▸ TASK INPUTS:
*** Block opens ***
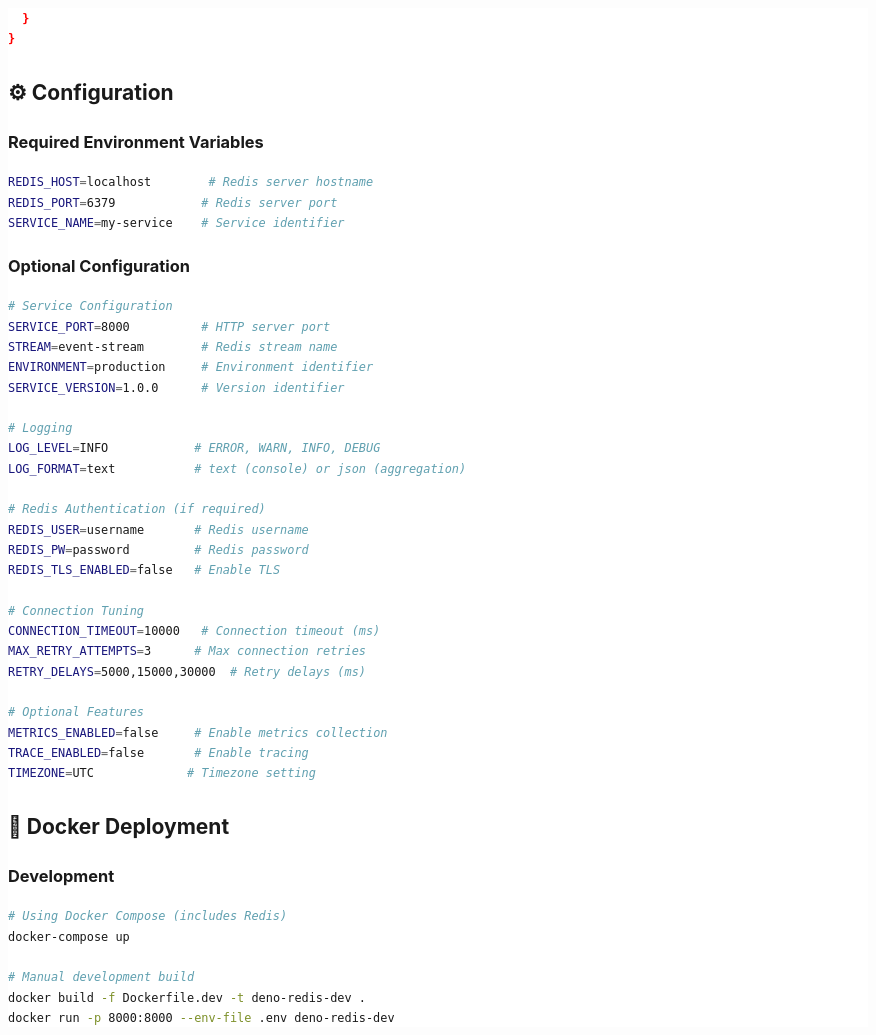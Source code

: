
 ```json
  }
}
```

## ⚙️ Configuration

### Required Environment Variables

```bash
REDIS_HOST=localhost        # Redis server hostname
REDIS_PORT=6379            # Redis server port  
SERVICE_NAME=my-service    # Service identifier
```

### Optional Configuration

```bash
# Service Configuration
SERVICE_PORT=8000          # HTTP server port
STREAM=event-stream        # Redis stream name
ENVIRONMENT=production     # Environment identifier
SERVICE_VERSION=1.0.0      # Version identifier

# Logging
LOG_LEVEL=INFO            # ERROR, WARN, INFO, DEBUG
LOG_FORMAT=text           # text (console) or json (aggregation)

# Redis Authentication (if required)
REDIS_USER=username       # Redis username
REDIS_PW=password         # Redis password
REDIS_TLS_ENABLED=false   # Enable TLS

# Connection Tuning
CONNECTION_TIMEOUT=10000   # Connection timeout (ms)
MAX_RETRY_ATTEMPTS=3      # Max connection retries
RETRY_DELAYS=5000,15000,30000  # Retry delays (ms)

# Optional Features
METRICS_ENABLED=false     # Enable metrics collection
TRACE_ENABLED=false       # Enable tracing
TIMEZONE=UTC             # Timezone setting
```

## 🐳 Docker Deployment

### Development

```bash
# Using Docker Compose (includes Redis)
docker-compose up

# Manual development build
docker build -f Dockerfile.dev -t deno-redis-dev .
docker run -p 8000:8000 --env-file .env deno-redis-dev
```

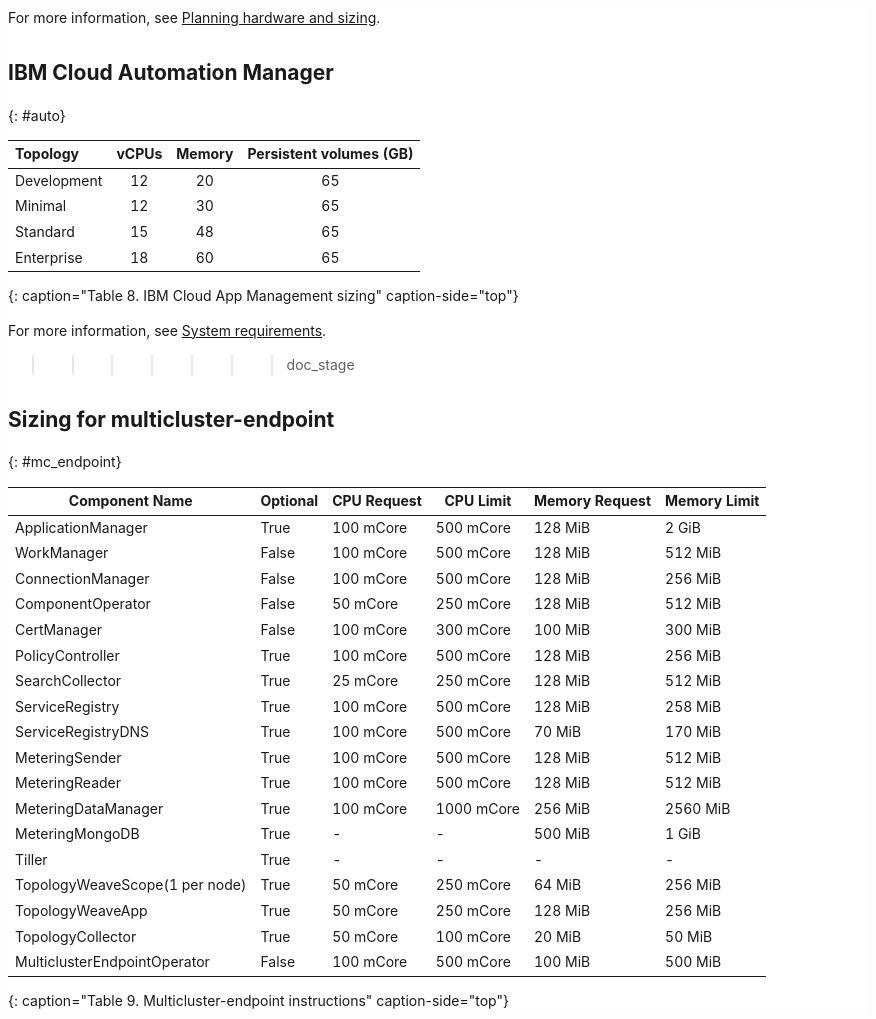 For more information, see [Planning hardware and sizing](https://www.ibm.com/support/knowledgecenter/SS8G7U_19.4.0/com.ibm.app.mgmt.doc/content/planning_scaling.html?cp=SSFC4F_1.2.0).

## IBM Cloud Automation Manager
{: #auto}

| Topology | vCPUs | Memory | Persistent volumes (GB)  |
| :--- | :---: | :---: | :---: |
| Development | 12 | 20 | 65 |
| Minimal | 12| 30 | 65 |
| Standard | 15|48 | 65 |
| Enterprise | 18| 60 | 65 |
{: caption="Table 8. IBM Cloud App Management sizing" caption-side="top"}

For more information, see [System requirements](https://www.ibm.com/support/knowledgecenter/SS2L37_4.1.0.0/cam_requirements.html?cp=SSFC4F_1.2.0).
>>>>>>> doc_stage

## Sizing for multicluster-endpoint
{: #mc_endpoint}

| Component Name                 	| Optional 	| CPU Request 	| CPU Limit  	| Memory Request  	| Memory Limit 	|
|--------------------------------	|----------	|-------------	|------------	|-----------------	|--------------	|
| ApplicationManager             	| True     	| 100 mCore   	| 500 mCore   	| 128 MiB         	| 2 GiB        	|
| WorkManager                    	| False    	| 100 mCore   	| 500 mCore  	| 128 MiB         	| 512 MiB       |
| ConnectionManager              	| False    	| 100 mCore   	| 500 mCore  	| 128 MiB         	| 256 MiB      	|
| ComponentOperator              	| False    	| 50 mCore    	| 250 mCore  	| 128 MiB         	| 512 MiB      	|
| CertManager                    	| False    	| 100 mCore   	| 300 mCore  	| 100 MiB         	| 300 MiB      	|
| PolicyController               	| True     	| 100 mCore   	| 500 mCore  	| 128 MiB         	| 256 MiB      	|
| SearchCollector                	| True     	| 25 mCore    	| 250 mCore  	| 128 MiB         	| 512 MiB      	|
| ServiceRegistry                	| True     	| 100 mCore   	| 500 mCore  	| 128 MiB         	| 258 MiB      	|
| ServiceRegistryDNS             	| True     	| 100 mCore   	| 500 mCore  	| 70 MiB          	| 170 MiB      	|
| MeteringSender                 	| True     	| 100 mCore   	| 500 mCore  	| 128 MiB         	| 512 MiB      	|
| MeteringReader                 	| True     	| 100 mCore   	| 500 mCore  	| 128 MiB         	| 512 MiB      	|
| MeteringDataManager            	| True     	| 100 mCore   	| 1000 mCore 	| 256 MiB         	| 2560 MiB     	|
| MeteringMongoDB                	| True     	| -           	| -          	| 500 MiB           | 1 GiB        	|
| Tiller                         	| True     	| -           	| -          	| -               	| -            	|
| TopologyWeaveScope(1 per node) 	| True     	| 50 mCore    	| 250 mCore  	| 64 MiB          	| 256 MiB      	|
| TopologyWeaveApp               	| True     	| 50 mCore    	| 250 mCore  	| 128 MiB         	| 256 MiB      	|
| TopologyCollector              	| True     	| 50 mCore    	| 100 mCore  	| 20 MiB          	| 50 MiB       	|
| MulticlusterEndpointOperator   	| False    	| 100 mCore   	| 500 mCore  	| 100 MiB         	| 500 MiB      	|
{: caption="Table 9. Multicluster-endpoint instructions" caption-side="top"}

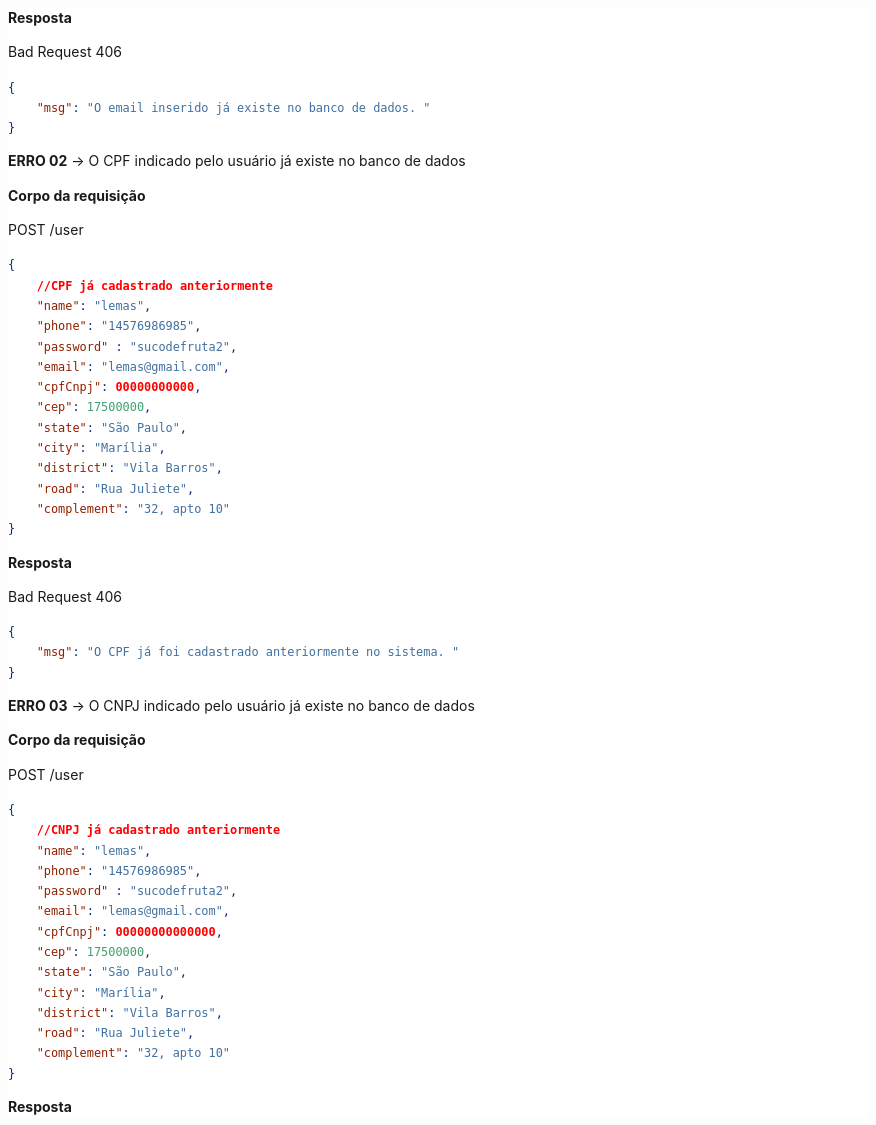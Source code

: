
 ```json
```
**Resposta**

Bad Request 406

```json
{
    "msg": "O email inserido já existe no banco de dados. "
}
```

**ERRO 02** -> O CPF indicado pelo usuário já existe no banco de dados

**Corpo da requisição**

POST /user

```json
{
    //CPF já cadastrado anteriormente
    "name": "lemas",
    "phone": "14576986985",
    "password" : "sucodefruta2",
    "email": "lemas@gmail.com",
    "cpfCnpj": 00000000000,
    "cep": 17500000,
    "state": "São Paulo",
    "city": "Marília",
    "district": "Vila Barros",
    "road": "Rua Juliete",
    "complement": "32, apto 10"
}
```
**Resposta**

Bad Request 406

```json
{
    "msg": "O CPF já foi cadastrado anteriormente no sistema. "
}
```

**ERRO 03** -> O CNPJ indicado pelo usuário já existe no banco de dados

**Corpo da requisição**

POST /user

```json
{
    //CNPJ já cadastrado anteriormente
    "name": "lemas",
    "phone": "14576986985",
    "password" : "sucodefruta2",
    "email": "lemas@gmail.com",
    "cpfCnpj": 00000000000000,
    "cep": 17500000,
    "state": "São Paulo",
    "city": "Marília",
    "district": "Vila Barros",
    "road": "Rua Juliete",
    "complement": "32, apto 10"
}
```
**Resposta**
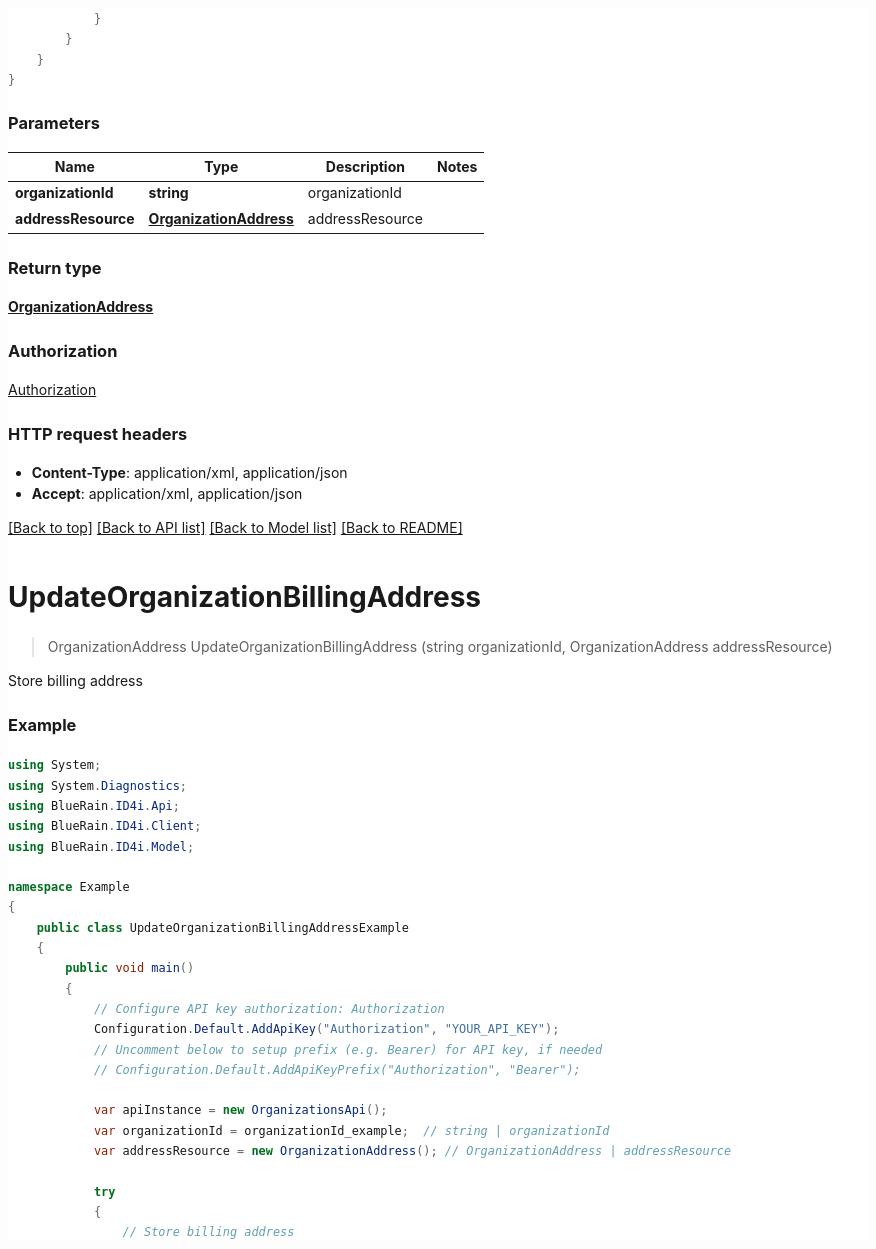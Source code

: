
 ```csharp
            }
        }
    }
}
```

### Parameters

Name | Type | Description  | Notes
------------- | ------------- | ------------- | -------------
 **organizationId** | **string**| organizationId | 
 **addressResource** | [**OrganizationAddress**](OrganizationAddress.md)| addressResource | 

### Return type

[**OrganizationAddress**](OrganizationAddress.md)

### Authorization

[Authorization](../README.md#Authorization)

### HTTP request headers

 - **Content-Type**: application/xml, application/json
 - **Accept**: application/xml, application/json

[[Back to top]](#) [[Back to API list]](../README.md#documentation-for-api-endpoints) [[Back to Model list]](../README.md#documentation-for-models) [[Back to README]](../README.md)

<a name="updateorganizationbillingaddress"></a>
# **UpdateOrganizationBillingAddress**
> OrganizationAddress UpdateOrganizationBillingAddress (string organizationId, OrganizationAddress addressResource)

Store billing address

### Example
```csharp
using System;
using System.Diagnostics;
using BlueRain.ID4i.Api;
using BlueRain.ID4i.Client;
using BlueRain.ID4i.Model;

namespace Example
{
    public class UpdateOrganizationBillingAddressExample
    {
        public void main()
        {
            // Configure API key authorization: Authorization
            Configuration.Default.AddApiKey("Authorization", "YOUR_API_KEY");
            // Uncomment below to setup prefix (e.g. Bearer) for API key, if needed
            // Configuration.Default.AddApiKeyPrefix("Authorization", "Bearer");

            var apiInstance = new OrganizationsApi();
            var organizationId = organizationId_example;  // string | organizationId
            var addressResource = new OrganizationAddress(); // OrganizationAddress | addressResource

            try
            {
                // Store billing address
```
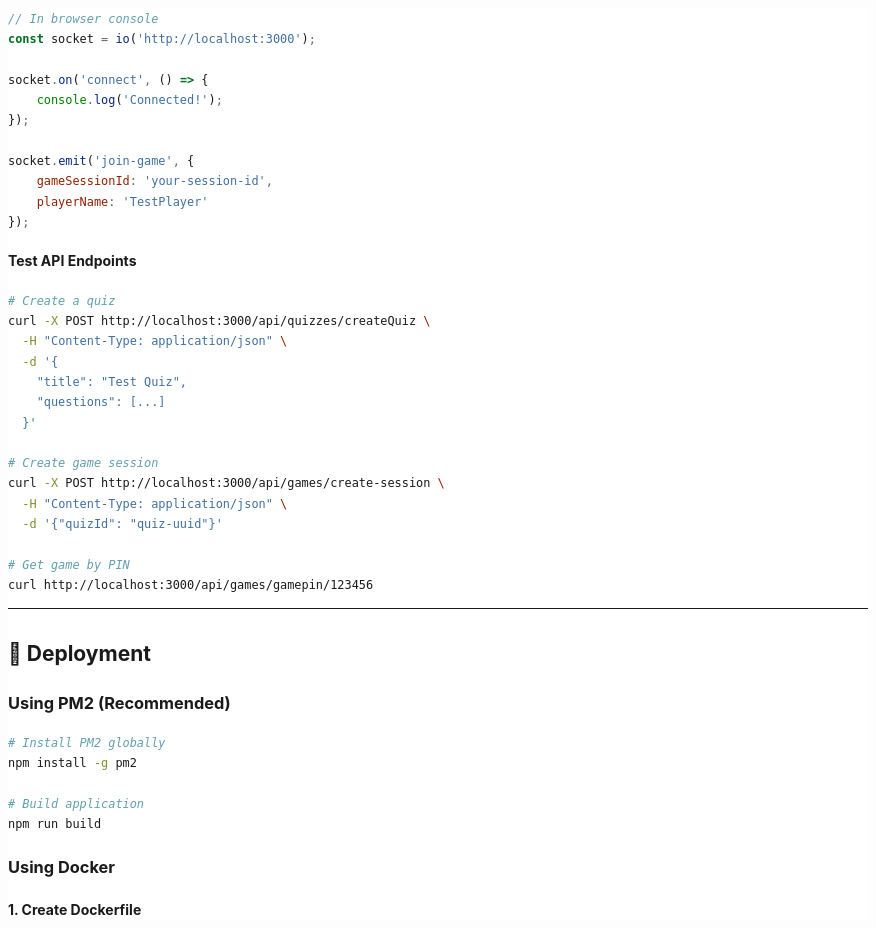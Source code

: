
 ```javascript
// In browser console
const socket = io('http://localhost:3000');

socket.on('connect', () => {
    console.log('Connected!');
});

socket.emit('join-game', {
    gameSessionId: 'your-session-id',
    playerName: 'TestPlayer'
});
```

#### Test API Endpoints

```bash
# Create a quiz
curl -X POST http://localhost:3000/api/quizzes/createQuiz \
  -H "Content-Type: application/json" \
  -d '{
    "title": "Test Quiz",
    "questions": [...]
  }'

# Create game session
curl -X POST http://localhost:3000/api/games/create-session \
  -H "Content-Type: application/json" \
  -d '{"quizId": "quiz-uuid"}'

# Get game by PIN
curl http://localhost:3000/api/games/gamepin/123456
```

---

## 🚀 Deployment

### Using PM2 (Recommended)

```bash
# Install PM2 globally
npm install -g pm2

# Build application
npm run build

```

### Using Docker

#### 1. Create Dockerfile
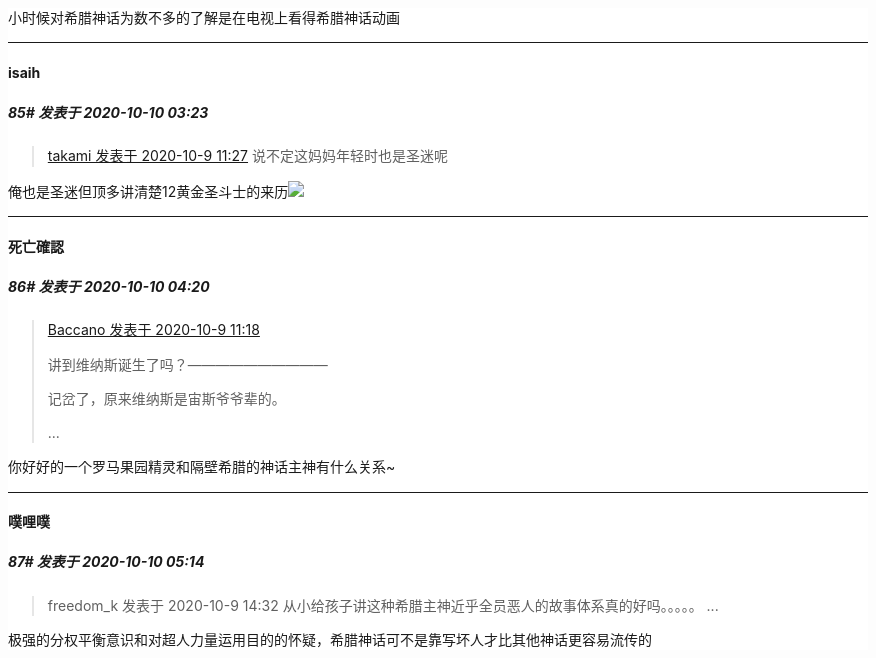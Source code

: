 


小时候对希腊神话为数不多的了解是在电视上看得希腊神话动画







-----

####  isaih  
##### 85#       发表于 2020-10-10 03:23



<blockquote><a href="httphttps://bbs.saraba1st.com/2b/forum.php?mod=redirect&amp;goto=findpost&amp;pid=48995597&amp;ptid=1964033" target="_blank">takami 发表于 2020-10-9 11:27</a>
说不定这妈妈年轻时也是圣迷呢</blockquote>
俺也是圣迷但顶多讲清楚12黄金圣斗士的来历<img src="https://static.saraba1st.com/image/smiley/face2017/040.png" referrerpolicy="no-referrer">







-----

####  死亡確認  
##### 86#       发表于 2020-10-10 04:20



<blockquote><a href="httphttps://bbs.saraba1st.com/2b/forum.php?mod=redirect&amp;goto=findpost&amp;pid=48995479&amp;ptid=1964033" target="_blank">Baccano 发表于 2020-10-9 11:18</a>

讲到维纳斯诞生了吗？——————————

记岔了，原来维纳斯是宙斯爷爷辈的。

 ...</blockquote>
你好好的一个罗马果园精灵和隔壁希腊的神话主神有什么关系~







-----

####  噗哩噗  
##### 87#       发表于 2020-10-10 05:14



<blockquote>freedom_k 发表于 2020-10-9 14:32
从小给孩子讲这种希腊主神近乎全员恶人的故事体系真的好吗。。。。。 ...</blockquote>
极强的分权平衡意识和对超人力量运用目的的怀疑，希腊神话可不是靠写坏人才比其他神话更容易流传的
*** Block closes ***
▸ THE TASK: What lines in the data above contain the word "BlueRain"? Copy them all.

▸ OUTPUT OF THE EXERCISE:
using BlueRain.ID4i.Api;
using BlueRain.ID4i.Client;
using BlueRain.ID4i.Model;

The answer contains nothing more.